Ayışığında Çalışkur hikâyesine bu bağlamda baktığımızda metin, beş farklı anlatım düzleminden oluşmaktadır. Hikâyenin beş farklı başlıkla sunulması ve bu bölümlerde anlatımın değişmesi hikâyenin üst kurmaca bir metin olarak değerlendirilmesini gerektirmiştir. Hikâyede bir metinle birlikte, değişik kesimden okuyucular ve bunların hikâyeyi değerlendirmeleri, metnin tekrar mukayeseli bir şekilde yazılması, bu metinden sonra okuyucuların değerlendirmeleri, epilog ve sonuç bölümlerinin yer almasıyla çoklu bir anlatımın yer alması sağlanılır. İlk düzlemde yazar, Ayışığında Çalışkur adlı bir hikâyeye yer verir. Hikâye gerek tema gerek üslup bakımından yazarın diğer hikâyelerinden ayrı bir özellik taşımaz. Nurdan Gürbilek’in Son Bakışta Aşk kitabında vurguladığı gibi “çömlekçinin parmak izleri çanağa nasıl yapışıp kalırsa, anlatıcı da hikâyesinde öyle bir iz bırakır.” (Benjamin, 2008: 84) Eğer yazar, hikâyeyi burada bırakıp diğer anlatım düzlemlerini kurmamış olsaydı klasik bir Haldun Taner hikâyesi olarak karşımıza çıkardı. (Yalçın, 1995: 279) Kısa bir hikâye olan Ayışığında Çalışkur, diğer anlatım düzlemlerinin eklenmesiyle ve uzun bir hikâyeye dönüşmesiyle yazarın hikâyecilik serüveninde tek uzun hikâye olarak farklı bir anlam düzlemini oluşturmuştur. Böylece yazar, Tanzimat dönemi hikâyelerinde görülen uzun anlatımı tekrar deneyerek gelenekle bir bağ kurmuş gibi gözükse de buradaki uzunluğun tek bir metne bağlı kalarak yapılmadığını, birkaç parçanın bir araya gelerek oluştuğunu ve bu anlatımın da hikâyeyi modern anlatı yaptığını söylemek mümkündür. Bir bütüncül bakışla Ayığışında Çalışkur adlı hikâyenin konusunu, hikâyenin okuyucuyla buluşması ve onlardan gelen tepkiler sonucunda yazarın okuyucunun beklentileri doğrultusunda hikâyeyi yeniden yazması ve sahiciliğini yitirmesi oluşturur. Yazarın bu şekilde bir kurguyla hikâyeyi yazması kendi hikâyelerine yöneltilen eleştirilere cevap vermek olduğu gibi tasvip etmediği bir yazma eylemini de ortaya koyduğu söylenebilir. Nitekim bir hikâyede özellikle samimiyeti ve gerçekliği arayan yazar, bir röportajında hikâyecilik anlayışını şöyle ifade eder: “İçtenlik, heyecan, sıcaklık ararım. Yapaya tahammülüm yoktur. Manirizm, cambazlık, fazla ustalık, soyuta fazla kayış hevesi, keyfimi kaçırır. Sonra açık seçiklik ararım. Kulağını ters eli ile göstermek bence acemiliktir. Açık seçiklik, sadelik yazarın birinci nezaket borcudur.” (Taner, 2008b: 120)

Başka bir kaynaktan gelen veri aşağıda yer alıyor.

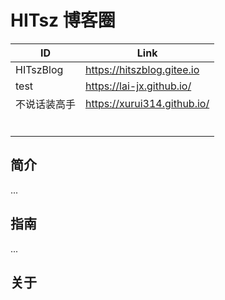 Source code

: # HITsz 博客圈

| ID           | Link                        |
| ------------ | --------------------------- |
| HITszBlog    | https://hitszblog.gitee.io  |
| test         | https://lai-jx.github.io/   |
| 不说话装高手 | https://xurui314.github.io/ |
|              |                             |
|              |                             |
|              |                             |
|              |                             |
|              |                             |
|              |                             |

## 简介

...

## 指南

...

## 关于
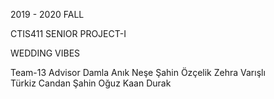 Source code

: 2019 - 2020 FALL

CTIS411 SENIOR PROJECT-I 


WEDDING VIBES

Team-13								Advisor
Damla Anık						Neşe Şahin Özçelik
Zehra Varışlı							
Türkiz Candan Şahin
Oğuz Kaan Durak


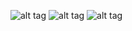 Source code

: ![alt tag](https://cloud.githubusercontent.com/assets/7526887/19176213/d22a5a86-8c67-11e6-8c8e-2fc348730f87.JPG)
![alt tag](https://cloud.githubusercontent.com/assets/7526887/19176215/d2629eb4-8c67-11e6-835c-6659365f8244.JPG)
![alt tag](https://cloud.githubusercontent.com/assets/7526887/19176214/d2387d5a-8c67-11e6-870a-8064f39134f9.JPG)
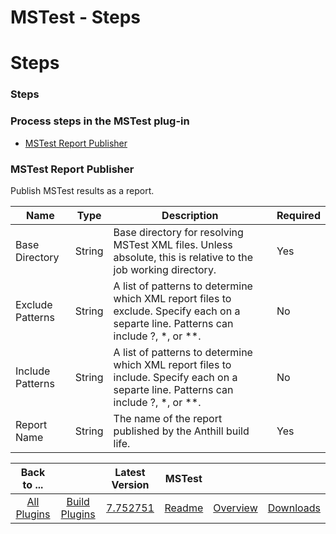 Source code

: 
MSTest - Steps
==============

# Steps


### Steps




### Process steps in the MSTest plug-in

* [MSTest Report Publisher](#mstest_report_publisher)


### MSTest Report Publisher

Publish MSTest results as a report.


| Name | Type | Description | Required |
| --- | --- | --- | --- |
| Base Directory | String | Base directory for resolving MSTest XML files. Unless absolute, this is relative to the job working directory. | Yes |
| Exclude Patterns | String | A list of patterns to determine which XML report files to exclude. Specify each on a separte line. Patterns can include ?, \*, or \*\*. | No |
| Include Patterns | String | A list of patterns to determine which XML report files to include. Specify each on a separte line. Patterns can include ?, \*, or \*\*. | No |
| Report Name | String | The name of the report published by the Anthill build life. | Yes |



|Back to ...||Latest Version|MSTest |||
| :---: | :---: | :---: | :---: | :---: | :---: |
|[All Plugins](../../index.md)|[Build Plugins](../README.md)|[7.752751](https://raw.githubusercontent.com/UrbanCode/IBM-UCB-PLUGINS/main/files/MSTest/MSTest-7.752751.zip)|[Readme](README.md)|[Overview](overview.md)|[Downloads](downloads.md)|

İlk düzlemdeki Ayışığında Çalışkur adlı hikâyenin konusu ise, Çalışkur adlı bir apartmanda birbirinden farklı insanların değişen hayat şartlarıyla birlikte zihniyetlerindeki değişim oluşturur. Böylece hikâye, bir karaktere değil, birden çok karaktere bağlı olarak anlatımını gerçekleştirir. Hikâye, bir gece tasviriyle başlar. Ayışığı ortalığı ışıttıktan sonra yazar-anlatıcı bakışını apartmanda yaşayan kahramanların üzerine yoğunlaştırarak anlatmaya başlar. Her kesimden insanların bir araya toplayan bu apartmandaki karakterlerin genel özelliği ikiyüzlü, paraya düşkün ve cinsî hazlar peşinde olan kişiler olmalarıdır. Hikâye, apartmanda yaşayan ve dışardan gelenlerle birlikte kalabalık bir şahıs kadrosuna sahiptir. Hikâyenin tarihsel zamanı 1950’lilerdir. Hikâye kahramanlarından bekçi Zülfikar’ın Demokrat Parti’yi öven “Demukratlar iyi çalışıyor ” (Taner, 2008a: 125) sözleri ve Demokrat Parti’nin iktidar oluşuyla birlikte başlayan kentleşme ve bu kentleşmeye bağlı olarak apartman yaşamına geçilmesi dönemin özelliğini yansıtan örneklerdir. Hikâyenin anlatma zamanı ise, bir eylül akşamında birkaç saatlik bir zaman diliminden ibarettir. Üstkurmaca metinlerde yazarın da bir kurmaca karakter gibi yer almasına ya da varlığını duyurmasına yönelik Ayışığında Çalışkur’da yazar-anlatıcı da hâkim bakış açısıyla karakterleri

(6)

gözlemleyen ve varlığını yoğun olarak hissettiren bir konumdadır. Metindeki “Kapıcı katında bir çocuk ağlaması geliyor. Yine Saime’nin piçi olacak.” (Taner, 2008a: 123) ve “Nuri öylesine sinirli ki, adamın demin umumi yer dediğini şimdi âlâmın bahçası yapışını fark etmedi” (Taner, 2008a: 141) gibi cümlelerde anlatıcının varlığı gösteren örneklerden birkaçıdır.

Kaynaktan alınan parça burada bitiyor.